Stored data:
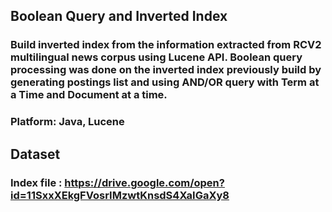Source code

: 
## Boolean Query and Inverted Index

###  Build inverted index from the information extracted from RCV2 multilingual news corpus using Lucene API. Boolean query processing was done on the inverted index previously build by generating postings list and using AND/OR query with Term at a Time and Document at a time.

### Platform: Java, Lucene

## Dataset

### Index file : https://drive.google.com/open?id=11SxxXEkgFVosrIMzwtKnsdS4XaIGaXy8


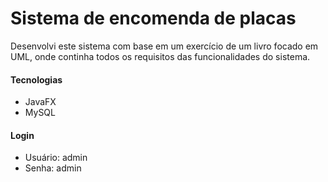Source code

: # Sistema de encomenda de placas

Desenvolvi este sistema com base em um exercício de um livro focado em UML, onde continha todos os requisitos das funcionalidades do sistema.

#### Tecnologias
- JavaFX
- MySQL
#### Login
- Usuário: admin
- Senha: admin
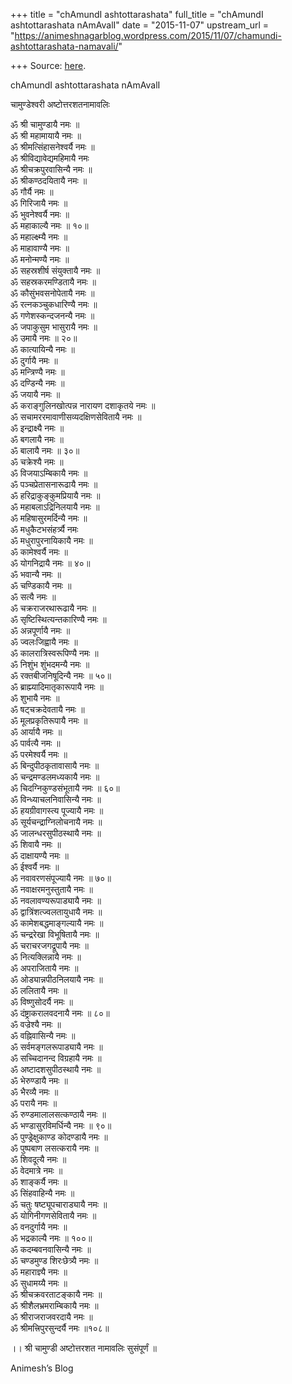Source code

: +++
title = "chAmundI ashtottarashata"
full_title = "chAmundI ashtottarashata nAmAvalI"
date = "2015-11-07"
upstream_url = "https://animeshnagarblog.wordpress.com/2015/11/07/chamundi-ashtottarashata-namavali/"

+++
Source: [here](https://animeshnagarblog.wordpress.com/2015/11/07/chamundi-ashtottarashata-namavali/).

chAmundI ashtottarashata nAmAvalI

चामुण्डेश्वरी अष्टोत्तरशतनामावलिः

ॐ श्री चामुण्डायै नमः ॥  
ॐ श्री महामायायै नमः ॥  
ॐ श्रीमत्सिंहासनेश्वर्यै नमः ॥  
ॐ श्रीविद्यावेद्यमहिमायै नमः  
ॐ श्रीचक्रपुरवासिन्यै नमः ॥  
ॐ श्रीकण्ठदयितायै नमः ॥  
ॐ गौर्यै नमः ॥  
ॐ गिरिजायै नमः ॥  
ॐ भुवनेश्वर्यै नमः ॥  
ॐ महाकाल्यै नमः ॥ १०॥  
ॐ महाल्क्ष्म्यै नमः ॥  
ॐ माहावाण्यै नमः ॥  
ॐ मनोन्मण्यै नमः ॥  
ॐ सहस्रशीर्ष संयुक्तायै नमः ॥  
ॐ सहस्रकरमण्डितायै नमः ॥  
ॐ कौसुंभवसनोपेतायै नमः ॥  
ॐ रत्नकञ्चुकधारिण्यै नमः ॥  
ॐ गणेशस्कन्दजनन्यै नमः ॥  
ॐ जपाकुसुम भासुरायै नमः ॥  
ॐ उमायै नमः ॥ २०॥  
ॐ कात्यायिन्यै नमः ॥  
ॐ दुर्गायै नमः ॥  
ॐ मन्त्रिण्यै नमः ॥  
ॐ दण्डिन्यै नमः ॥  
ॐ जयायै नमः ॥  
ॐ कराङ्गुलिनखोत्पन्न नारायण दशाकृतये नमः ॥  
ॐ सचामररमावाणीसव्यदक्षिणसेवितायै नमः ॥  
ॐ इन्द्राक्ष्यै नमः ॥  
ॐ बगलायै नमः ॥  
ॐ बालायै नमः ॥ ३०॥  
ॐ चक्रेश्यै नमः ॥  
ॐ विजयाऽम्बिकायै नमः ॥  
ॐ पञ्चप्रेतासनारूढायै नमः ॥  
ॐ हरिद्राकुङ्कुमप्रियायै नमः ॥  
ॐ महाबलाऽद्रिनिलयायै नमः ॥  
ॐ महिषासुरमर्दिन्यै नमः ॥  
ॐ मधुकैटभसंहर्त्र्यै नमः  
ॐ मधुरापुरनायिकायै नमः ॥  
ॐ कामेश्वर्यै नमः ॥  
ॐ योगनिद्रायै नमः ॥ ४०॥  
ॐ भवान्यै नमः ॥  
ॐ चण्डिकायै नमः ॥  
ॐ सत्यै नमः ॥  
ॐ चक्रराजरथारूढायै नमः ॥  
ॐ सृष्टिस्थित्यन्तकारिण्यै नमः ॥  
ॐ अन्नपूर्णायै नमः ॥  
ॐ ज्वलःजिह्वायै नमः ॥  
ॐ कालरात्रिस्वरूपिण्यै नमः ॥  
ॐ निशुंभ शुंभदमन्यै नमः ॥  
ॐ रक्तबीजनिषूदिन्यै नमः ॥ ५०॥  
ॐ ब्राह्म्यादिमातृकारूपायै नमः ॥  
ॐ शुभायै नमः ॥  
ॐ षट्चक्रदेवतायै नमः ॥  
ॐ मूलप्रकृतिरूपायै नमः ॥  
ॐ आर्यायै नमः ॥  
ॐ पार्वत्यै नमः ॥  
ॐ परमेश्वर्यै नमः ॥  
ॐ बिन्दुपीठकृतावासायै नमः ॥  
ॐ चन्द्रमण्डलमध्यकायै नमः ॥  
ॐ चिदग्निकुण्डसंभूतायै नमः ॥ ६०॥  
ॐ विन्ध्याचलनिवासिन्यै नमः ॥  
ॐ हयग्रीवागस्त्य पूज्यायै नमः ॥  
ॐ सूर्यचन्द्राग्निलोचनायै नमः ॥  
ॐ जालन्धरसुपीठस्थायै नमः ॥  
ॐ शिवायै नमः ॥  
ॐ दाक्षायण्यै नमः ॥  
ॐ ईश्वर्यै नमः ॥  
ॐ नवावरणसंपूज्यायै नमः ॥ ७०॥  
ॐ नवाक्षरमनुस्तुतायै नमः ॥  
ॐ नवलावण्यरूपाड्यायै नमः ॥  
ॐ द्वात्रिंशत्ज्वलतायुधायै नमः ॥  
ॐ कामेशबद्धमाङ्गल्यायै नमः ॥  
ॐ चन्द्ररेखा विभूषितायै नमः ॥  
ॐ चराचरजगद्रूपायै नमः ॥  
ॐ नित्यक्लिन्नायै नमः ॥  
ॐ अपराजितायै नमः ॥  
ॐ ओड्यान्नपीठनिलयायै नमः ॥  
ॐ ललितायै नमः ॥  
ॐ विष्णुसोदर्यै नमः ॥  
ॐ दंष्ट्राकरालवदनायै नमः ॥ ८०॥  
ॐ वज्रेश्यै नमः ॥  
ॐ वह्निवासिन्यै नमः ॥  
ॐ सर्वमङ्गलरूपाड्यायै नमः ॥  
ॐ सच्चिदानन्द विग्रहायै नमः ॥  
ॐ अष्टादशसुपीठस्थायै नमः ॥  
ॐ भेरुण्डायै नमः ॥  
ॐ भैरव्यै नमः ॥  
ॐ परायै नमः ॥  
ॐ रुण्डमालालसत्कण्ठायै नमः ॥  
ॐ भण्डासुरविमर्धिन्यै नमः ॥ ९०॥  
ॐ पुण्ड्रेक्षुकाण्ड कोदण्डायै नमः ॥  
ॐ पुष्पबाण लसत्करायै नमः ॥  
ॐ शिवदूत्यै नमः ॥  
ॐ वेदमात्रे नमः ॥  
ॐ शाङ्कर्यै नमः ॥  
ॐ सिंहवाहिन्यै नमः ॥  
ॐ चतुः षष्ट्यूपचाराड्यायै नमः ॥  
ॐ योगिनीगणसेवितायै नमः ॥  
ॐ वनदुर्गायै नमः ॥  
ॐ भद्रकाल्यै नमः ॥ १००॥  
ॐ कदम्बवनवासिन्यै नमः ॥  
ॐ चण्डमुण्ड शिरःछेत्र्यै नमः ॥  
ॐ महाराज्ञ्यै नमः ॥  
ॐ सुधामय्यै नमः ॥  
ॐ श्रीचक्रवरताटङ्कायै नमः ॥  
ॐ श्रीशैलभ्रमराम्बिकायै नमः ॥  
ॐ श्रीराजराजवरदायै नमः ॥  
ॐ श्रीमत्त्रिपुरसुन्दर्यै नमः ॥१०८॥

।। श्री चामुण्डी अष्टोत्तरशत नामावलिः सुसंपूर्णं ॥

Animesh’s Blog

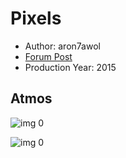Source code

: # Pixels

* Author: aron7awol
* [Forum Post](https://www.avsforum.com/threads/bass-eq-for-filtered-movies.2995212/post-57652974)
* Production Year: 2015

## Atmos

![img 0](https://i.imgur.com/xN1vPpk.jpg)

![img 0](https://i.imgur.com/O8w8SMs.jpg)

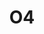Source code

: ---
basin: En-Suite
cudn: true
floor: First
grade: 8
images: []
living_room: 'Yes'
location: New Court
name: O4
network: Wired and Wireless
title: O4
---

DIRECTIONS FOR THIS TASK: Within the records above, find every line containing "Lucene" and report only how many there are.

ANSWER TO THE EXERCISE: 2